Saved data entries:
Content starts
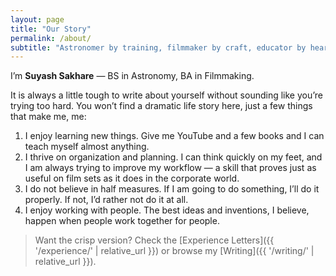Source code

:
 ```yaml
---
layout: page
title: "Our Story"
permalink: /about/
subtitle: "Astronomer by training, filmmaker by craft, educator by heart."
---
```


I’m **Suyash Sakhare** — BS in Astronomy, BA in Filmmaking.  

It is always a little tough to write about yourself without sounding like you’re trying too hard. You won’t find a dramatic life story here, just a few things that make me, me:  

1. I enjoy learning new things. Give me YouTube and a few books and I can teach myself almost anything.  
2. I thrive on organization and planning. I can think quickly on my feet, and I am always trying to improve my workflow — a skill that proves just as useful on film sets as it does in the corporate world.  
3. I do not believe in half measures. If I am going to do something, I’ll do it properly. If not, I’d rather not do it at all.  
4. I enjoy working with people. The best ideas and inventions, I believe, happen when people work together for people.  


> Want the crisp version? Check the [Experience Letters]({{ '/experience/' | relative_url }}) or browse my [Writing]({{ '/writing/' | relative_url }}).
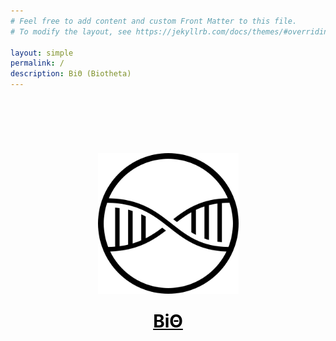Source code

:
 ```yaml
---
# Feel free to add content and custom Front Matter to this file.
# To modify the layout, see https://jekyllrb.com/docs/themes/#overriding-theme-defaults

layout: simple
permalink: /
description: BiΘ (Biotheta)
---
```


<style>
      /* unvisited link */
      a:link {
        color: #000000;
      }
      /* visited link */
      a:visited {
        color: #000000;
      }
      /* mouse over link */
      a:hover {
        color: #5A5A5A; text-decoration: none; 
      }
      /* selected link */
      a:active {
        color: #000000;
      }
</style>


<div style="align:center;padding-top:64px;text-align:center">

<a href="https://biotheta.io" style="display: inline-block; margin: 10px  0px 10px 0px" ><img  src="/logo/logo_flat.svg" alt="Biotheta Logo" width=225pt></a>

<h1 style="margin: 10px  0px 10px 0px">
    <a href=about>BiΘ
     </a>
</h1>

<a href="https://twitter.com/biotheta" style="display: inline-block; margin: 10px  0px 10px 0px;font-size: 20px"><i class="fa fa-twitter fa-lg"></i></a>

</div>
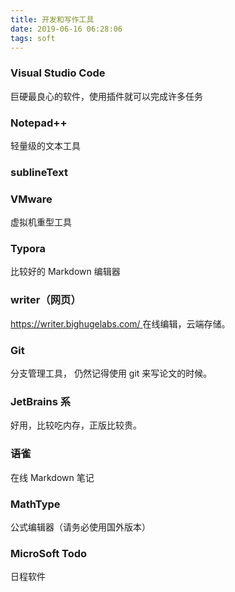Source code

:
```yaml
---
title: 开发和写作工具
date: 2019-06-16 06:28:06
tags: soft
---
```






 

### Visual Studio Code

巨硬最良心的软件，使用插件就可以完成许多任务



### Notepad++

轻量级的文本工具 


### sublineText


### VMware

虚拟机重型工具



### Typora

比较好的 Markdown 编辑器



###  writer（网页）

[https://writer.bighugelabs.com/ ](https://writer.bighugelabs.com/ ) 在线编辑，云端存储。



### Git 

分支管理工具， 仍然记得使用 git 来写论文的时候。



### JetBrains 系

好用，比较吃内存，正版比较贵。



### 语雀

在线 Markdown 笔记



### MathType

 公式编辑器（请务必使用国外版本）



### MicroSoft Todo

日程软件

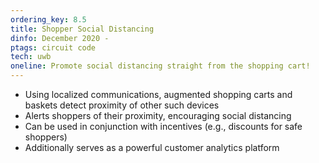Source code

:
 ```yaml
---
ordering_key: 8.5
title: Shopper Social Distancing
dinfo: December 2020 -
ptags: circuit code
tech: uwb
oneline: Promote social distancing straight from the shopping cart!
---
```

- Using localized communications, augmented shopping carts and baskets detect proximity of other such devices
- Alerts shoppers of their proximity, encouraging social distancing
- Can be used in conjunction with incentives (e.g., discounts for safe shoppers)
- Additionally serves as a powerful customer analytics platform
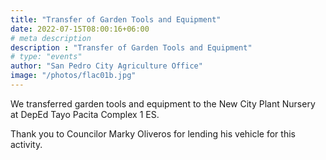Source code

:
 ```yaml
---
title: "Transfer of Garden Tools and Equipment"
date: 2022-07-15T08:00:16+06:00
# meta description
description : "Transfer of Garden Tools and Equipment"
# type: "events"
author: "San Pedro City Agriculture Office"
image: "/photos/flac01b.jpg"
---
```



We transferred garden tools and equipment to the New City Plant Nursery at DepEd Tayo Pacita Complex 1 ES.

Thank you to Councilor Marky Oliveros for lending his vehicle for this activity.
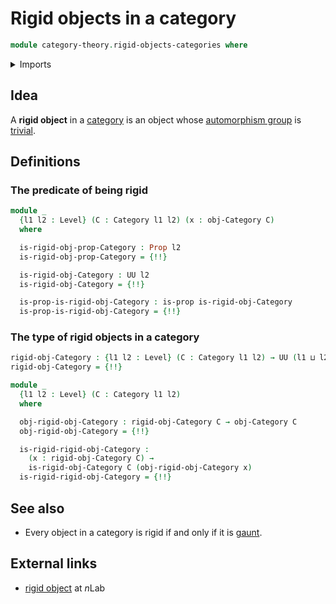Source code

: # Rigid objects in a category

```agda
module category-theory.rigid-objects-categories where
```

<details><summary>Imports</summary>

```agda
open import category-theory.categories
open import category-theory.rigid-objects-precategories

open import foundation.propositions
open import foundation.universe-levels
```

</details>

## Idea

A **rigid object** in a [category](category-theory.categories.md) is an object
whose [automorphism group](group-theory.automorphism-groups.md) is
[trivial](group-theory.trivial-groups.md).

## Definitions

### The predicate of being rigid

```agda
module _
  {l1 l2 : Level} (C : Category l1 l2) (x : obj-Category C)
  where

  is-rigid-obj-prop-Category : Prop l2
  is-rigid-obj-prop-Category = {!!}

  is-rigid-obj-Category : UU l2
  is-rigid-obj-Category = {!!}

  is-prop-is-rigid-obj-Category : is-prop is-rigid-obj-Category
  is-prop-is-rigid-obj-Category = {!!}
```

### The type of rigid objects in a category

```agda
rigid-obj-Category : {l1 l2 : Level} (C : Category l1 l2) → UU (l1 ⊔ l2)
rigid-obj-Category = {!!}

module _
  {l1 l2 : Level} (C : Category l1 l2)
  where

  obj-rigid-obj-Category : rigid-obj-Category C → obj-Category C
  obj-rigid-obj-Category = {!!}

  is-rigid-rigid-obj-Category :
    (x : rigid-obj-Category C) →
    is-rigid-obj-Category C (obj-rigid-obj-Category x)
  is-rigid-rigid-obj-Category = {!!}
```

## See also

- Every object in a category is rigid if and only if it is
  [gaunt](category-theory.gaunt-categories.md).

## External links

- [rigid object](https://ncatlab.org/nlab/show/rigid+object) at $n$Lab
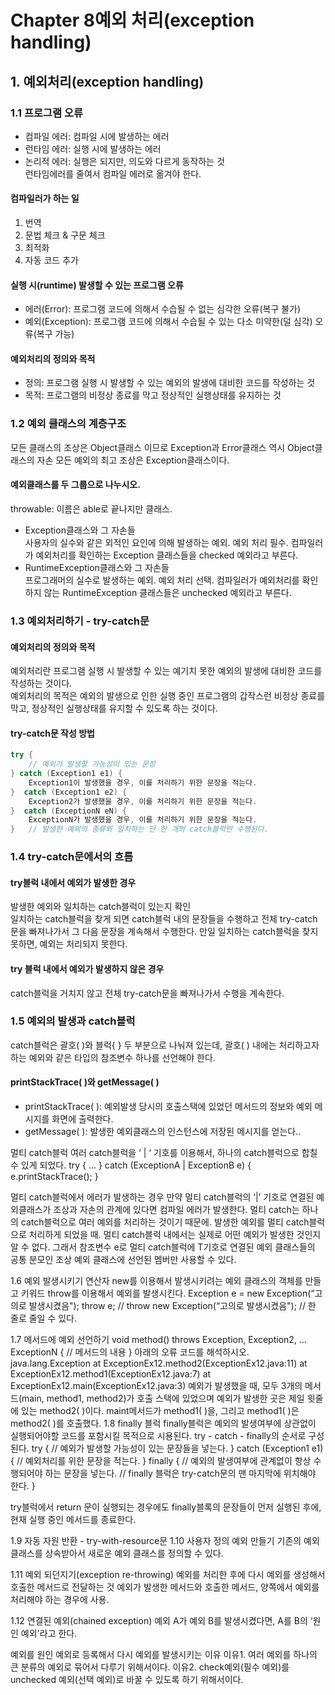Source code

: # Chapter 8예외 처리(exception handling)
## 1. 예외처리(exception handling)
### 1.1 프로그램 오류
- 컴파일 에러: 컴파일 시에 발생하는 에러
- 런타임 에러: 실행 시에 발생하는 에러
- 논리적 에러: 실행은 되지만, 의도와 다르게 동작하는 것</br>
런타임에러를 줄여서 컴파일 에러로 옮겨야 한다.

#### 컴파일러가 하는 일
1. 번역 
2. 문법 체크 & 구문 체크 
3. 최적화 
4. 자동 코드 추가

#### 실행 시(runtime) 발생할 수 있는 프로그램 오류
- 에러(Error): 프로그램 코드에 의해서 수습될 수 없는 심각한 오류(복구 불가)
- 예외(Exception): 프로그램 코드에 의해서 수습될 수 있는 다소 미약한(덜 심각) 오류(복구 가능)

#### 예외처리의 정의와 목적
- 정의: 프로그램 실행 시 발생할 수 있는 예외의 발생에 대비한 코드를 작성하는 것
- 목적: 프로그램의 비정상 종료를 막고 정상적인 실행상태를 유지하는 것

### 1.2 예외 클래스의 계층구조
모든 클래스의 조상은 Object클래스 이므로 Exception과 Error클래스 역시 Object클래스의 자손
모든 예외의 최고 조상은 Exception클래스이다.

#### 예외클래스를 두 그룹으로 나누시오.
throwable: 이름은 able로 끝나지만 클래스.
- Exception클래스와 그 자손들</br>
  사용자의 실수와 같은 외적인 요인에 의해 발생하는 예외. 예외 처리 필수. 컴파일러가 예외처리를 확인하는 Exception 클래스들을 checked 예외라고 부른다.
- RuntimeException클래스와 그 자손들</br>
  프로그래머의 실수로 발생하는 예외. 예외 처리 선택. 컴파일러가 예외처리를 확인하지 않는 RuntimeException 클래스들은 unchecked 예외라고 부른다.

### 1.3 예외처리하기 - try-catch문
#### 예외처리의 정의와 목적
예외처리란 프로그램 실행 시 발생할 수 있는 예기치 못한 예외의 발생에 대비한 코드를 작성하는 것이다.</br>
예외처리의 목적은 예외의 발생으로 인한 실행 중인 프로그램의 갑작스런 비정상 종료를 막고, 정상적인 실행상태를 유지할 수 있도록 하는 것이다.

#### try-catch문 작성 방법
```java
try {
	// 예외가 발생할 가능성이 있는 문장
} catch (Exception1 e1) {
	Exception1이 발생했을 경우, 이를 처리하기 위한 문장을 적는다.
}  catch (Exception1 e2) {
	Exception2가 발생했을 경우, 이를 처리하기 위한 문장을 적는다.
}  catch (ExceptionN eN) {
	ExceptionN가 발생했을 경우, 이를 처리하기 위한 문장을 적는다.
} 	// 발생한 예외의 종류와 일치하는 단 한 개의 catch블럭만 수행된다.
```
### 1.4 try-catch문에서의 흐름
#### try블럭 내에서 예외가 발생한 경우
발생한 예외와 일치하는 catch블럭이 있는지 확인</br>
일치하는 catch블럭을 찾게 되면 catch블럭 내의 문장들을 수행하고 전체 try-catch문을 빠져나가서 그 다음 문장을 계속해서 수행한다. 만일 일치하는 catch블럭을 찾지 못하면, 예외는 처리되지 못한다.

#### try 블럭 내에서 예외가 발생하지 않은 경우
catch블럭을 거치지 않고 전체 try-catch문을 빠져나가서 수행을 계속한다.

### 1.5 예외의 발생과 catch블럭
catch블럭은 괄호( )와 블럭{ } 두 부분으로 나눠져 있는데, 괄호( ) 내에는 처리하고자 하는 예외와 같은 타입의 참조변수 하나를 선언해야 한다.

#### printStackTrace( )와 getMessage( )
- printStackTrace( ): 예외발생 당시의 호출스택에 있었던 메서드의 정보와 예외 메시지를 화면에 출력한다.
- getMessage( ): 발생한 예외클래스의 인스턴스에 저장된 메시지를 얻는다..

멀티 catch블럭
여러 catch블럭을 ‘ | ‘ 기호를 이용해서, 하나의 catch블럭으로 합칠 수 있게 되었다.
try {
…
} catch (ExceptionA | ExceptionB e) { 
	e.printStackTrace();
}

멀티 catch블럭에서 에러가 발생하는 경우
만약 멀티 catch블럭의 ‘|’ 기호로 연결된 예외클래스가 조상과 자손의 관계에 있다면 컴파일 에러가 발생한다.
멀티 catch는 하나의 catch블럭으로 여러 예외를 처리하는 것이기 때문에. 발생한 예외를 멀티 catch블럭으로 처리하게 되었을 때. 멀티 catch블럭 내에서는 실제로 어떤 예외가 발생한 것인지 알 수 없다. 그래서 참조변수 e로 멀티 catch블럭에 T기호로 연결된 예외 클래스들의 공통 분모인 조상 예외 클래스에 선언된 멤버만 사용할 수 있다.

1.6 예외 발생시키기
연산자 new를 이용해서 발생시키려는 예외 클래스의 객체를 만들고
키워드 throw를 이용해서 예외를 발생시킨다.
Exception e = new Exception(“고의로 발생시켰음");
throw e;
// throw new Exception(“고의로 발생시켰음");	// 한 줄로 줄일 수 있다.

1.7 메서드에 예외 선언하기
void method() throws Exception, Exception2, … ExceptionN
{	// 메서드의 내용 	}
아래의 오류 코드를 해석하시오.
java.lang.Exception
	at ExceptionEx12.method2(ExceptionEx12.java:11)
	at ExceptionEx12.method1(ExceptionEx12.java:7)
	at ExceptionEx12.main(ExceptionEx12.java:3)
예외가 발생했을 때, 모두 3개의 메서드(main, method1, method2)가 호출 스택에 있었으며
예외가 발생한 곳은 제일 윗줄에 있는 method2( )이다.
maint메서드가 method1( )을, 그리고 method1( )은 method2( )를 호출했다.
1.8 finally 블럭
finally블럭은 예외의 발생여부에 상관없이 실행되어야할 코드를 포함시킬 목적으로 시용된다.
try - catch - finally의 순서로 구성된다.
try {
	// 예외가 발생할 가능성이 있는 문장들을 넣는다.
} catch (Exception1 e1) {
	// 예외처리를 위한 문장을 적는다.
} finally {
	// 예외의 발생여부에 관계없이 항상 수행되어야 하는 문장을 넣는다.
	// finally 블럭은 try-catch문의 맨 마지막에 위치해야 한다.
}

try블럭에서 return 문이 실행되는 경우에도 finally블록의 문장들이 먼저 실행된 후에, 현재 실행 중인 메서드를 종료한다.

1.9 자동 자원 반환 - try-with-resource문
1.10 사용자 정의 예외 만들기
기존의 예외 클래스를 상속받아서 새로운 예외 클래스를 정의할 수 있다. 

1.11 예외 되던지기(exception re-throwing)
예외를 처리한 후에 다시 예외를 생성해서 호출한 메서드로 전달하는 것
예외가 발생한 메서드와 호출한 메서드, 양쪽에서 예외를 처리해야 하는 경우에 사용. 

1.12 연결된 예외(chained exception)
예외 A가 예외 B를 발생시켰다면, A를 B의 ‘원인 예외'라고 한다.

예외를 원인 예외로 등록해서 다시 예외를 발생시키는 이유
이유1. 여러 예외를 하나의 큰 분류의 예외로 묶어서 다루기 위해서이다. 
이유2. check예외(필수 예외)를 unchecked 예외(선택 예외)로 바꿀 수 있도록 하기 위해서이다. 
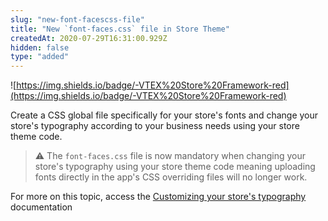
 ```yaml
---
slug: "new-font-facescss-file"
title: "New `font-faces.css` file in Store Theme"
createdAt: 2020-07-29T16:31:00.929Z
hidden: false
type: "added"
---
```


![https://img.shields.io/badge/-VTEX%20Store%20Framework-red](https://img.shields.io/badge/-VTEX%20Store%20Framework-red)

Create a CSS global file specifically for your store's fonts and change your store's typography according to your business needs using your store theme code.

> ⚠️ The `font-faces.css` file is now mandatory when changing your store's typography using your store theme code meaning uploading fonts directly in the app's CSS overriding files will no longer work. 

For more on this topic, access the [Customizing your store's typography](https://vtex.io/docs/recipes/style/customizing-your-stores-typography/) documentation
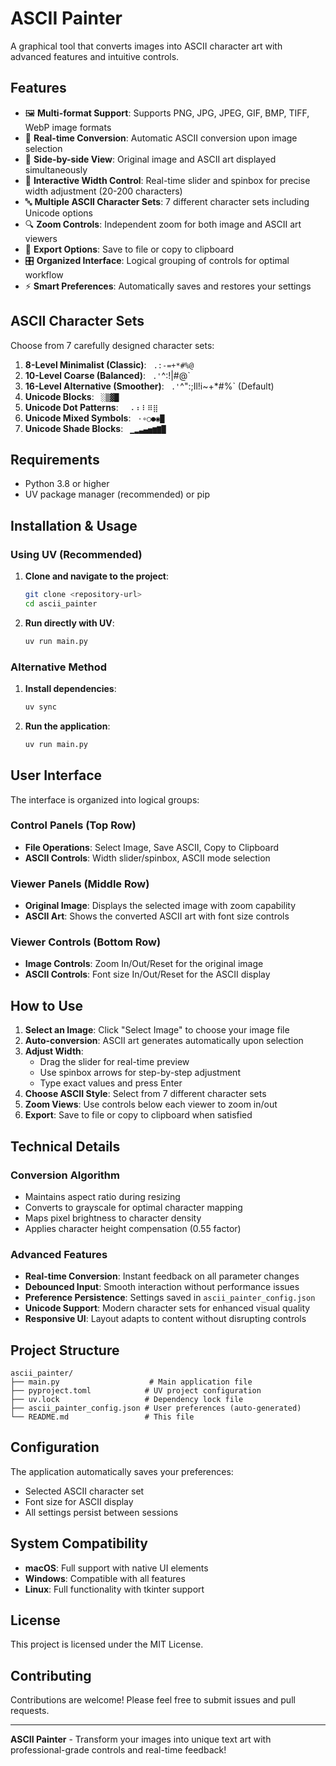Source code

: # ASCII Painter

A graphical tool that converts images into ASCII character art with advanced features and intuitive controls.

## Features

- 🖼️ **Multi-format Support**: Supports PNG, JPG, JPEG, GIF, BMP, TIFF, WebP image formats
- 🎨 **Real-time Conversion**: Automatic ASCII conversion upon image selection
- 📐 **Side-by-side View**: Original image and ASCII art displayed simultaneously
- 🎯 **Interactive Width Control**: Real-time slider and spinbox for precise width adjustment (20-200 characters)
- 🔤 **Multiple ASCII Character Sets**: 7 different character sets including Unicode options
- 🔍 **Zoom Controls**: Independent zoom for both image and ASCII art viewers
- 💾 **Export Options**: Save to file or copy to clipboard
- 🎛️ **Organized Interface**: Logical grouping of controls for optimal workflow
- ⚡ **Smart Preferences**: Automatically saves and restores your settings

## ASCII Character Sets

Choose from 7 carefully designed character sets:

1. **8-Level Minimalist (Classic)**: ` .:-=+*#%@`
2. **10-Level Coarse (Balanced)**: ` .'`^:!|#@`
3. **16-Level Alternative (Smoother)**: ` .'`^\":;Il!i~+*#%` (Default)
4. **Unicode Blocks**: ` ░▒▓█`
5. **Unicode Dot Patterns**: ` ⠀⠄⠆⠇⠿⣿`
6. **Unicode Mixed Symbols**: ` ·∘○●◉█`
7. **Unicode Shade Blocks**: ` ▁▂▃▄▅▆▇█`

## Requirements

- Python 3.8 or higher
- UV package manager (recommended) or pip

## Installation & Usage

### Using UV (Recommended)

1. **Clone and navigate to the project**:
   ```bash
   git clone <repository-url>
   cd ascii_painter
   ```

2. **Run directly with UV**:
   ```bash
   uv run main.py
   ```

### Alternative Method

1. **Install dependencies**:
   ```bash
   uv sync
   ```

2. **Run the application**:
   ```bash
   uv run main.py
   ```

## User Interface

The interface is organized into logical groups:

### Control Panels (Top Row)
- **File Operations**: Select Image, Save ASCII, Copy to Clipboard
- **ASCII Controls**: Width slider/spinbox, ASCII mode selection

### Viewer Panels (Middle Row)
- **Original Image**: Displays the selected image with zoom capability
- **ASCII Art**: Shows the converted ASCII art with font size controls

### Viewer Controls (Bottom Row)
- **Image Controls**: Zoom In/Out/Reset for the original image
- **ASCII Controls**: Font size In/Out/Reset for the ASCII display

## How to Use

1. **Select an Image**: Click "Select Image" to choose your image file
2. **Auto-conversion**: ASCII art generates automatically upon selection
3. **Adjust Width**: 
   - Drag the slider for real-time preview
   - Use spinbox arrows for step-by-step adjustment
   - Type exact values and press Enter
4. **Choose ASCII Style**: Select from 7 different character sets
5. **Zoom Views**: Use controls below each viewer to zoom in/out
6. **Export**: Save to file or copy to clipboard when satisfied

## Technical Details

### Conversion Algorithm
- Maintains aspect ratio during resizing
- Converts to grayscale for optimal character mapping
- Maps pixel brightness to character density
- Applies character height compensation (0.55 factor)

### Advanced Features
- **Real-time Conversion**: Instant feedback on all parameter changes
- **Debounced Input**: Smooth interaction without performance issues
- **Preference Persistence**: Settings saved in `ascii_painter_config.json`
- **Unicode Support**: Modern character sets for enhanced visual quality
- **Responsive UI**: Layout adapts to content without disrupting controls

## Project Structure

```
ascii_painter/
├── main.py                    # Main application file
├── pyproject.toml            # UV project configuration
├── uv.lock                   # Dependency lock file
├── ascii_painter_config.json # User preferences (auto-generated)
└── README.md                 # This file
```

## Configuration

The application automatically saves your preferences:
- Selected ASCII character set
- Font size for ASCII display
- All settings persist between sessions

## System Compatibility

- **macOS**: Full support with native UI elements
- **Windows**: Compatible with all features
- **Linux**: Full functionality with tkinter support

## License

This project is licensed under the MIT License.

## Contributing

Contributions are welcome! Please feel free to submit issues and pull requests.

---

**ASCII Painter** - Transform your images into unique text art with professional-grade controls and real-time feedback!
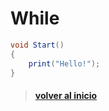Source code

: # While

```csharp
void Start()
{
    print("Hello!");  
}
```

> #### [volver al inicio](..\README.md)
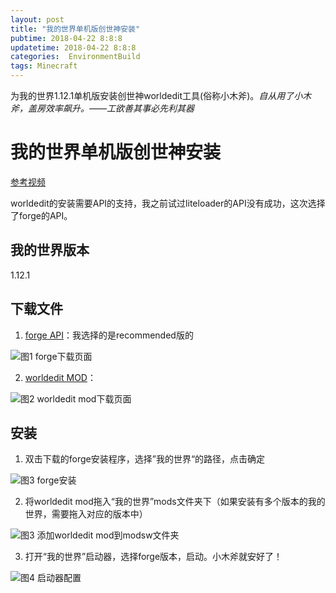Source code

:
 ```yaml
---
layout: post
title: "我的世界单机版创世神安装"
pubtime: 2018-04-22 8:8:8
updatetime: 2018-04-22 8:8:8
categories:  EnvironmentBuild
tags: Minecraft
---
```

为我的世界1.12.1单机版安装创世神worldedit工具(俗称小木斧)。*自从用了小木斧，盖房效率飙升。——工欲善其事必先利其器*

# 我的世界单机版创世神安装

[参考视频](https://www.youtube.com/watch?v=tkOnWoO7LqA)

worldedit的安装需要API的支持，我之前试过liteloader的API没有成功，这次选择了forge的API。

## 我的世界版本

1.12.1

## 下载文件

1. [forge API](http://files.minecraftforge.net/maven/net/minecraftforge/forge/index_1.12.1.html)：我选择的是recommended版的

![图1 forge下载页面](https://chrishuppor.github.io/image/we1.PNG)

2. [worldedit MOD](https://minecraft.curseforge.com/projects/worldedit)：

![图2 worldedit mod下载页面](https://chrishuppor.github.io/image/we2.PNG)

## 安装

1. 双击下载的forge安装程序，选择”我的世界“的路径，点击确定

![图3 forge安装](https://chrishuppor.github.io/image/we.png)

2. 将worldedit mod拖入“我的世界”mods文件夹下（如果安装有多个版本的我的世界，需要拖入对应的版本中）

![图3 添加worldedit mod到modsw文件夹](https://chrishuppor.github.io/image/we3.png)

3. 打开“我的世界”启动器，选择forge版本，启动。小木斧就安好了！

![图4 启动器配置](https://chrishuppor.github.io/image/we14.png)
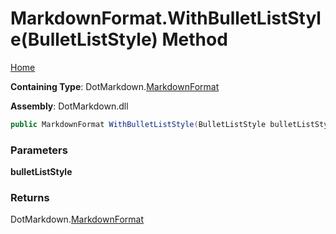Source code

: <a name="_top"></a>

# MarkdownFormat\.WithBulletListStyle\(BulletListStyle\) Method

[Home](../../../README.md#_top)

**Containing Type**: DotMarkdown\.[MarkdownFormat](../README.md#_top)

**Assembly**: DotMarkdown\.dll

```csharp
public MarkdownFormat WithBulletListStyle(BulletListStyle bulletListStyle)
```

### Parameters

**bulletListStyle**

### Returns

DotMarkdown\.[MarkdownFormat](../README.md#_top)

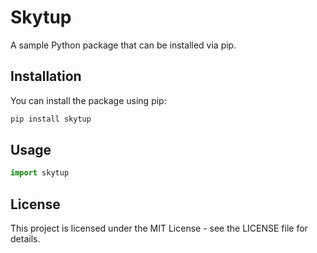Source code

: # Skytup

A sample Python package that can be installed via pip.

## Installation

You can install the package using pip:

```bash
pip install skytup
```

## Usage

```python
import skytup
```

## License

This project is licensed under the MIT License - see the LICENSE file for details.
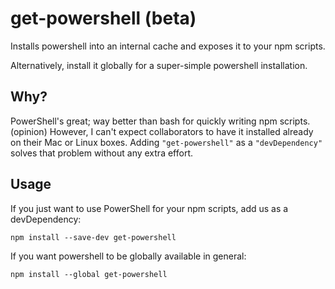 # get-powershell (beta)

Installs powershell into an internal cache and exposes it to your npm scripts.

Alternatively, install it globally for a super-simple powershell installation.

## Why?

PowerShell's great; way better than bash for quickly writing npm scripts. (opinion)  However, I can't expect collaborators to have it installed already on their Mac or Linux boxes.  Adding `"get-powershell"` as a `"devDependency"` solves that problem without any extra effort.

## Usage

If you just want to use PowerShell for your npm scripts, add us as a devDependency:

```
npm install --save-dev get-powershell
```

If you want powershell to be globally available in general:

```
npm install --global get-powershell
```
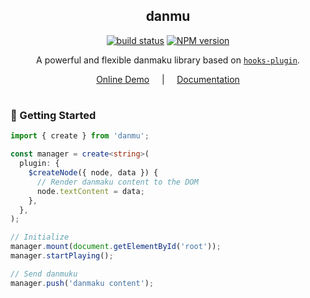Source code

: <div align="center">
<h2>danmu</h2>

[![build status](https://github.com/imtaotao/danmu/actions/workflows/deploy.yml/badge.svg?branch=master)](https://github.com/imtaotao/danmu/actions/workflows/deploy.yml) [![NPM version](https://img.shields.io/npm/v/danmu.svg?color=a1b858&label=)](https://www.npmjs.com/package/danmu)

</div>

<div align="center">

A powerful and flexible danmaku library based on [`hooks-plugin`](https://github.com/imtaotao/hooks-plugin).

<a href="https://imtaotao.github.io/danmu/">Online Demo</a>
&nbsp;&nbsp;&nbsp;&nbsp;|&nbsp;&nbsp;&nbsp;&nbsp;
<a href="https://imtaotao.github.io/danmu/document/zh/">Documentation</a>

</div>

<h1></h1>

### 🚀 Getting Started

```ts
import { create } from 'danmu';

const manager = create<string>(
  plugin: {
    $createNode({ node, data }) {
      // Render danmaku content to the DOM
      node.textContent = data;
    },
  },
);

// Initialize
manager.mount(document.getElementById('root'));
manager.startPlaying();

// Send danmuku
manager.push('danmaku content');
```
Content ends
Requirement:
Leave out every picture, and copy exactly the lines above starting at the one holding "1.9 자동 자원 반환 - try-with-resource문" and ending at the one holding "no longer work.", no more and no less.

Answer box:
1.9 자동 자원 반환 - try-with-resource문
1.10 사용자 정의 예외 만들기
기존의 예외 클래스를 상속받아서 새로운 예외 클래스를 정의할 수 있다. 

1.11 예외 되던지기(exception re-throwing)
예외를 처리한 후에 다시 예외를 생성해서 호출한 메서드로 전달하는 것
예외가 발생한 메서드와 호출한 메서드, 양쪽에서 예외를 처리해야 하는 경우에 사용. 

1.12 연결된 예외(chained exception)
예외 A가 예외 B를 발생시켰다면, A를 B의 ‘원인 예외'라고 한다.

예외를 원인 예외로 등록해서 다시 예외를 발생시키는 이유
이유1. 여러 예외를 하나의 큰 분류의 예외로 묶어서 다루기 위해서이다. 
이유2. check예외(필수 예외)를 unchecked 예외(선택 예외)로 바꿀 수 있도록 하기 위해서이다. 
 ```yaml
---
slug: "new-font-facescss-file"
title: "New `font-faces.css` file in Store Theme"
createdAt: 2020-07-29T16:31:00.929Z
hidden: false
type: "added"
---
```


![https://img.shields.io/badge/-VTEX%20Store%20Framework-red](https://img.shields.io/badge/-VTEX%20Store%20Framework-red)

Create a CSS global file specifically for your store's fonts and change your store's typography according to your business needs using your store theme code.

> ⚠️ The `font-faces.css` file is now mandatory when changing your store's typography using your store theme code meaning uploading fonts directly in the app's CSS overriding files will no longer work. 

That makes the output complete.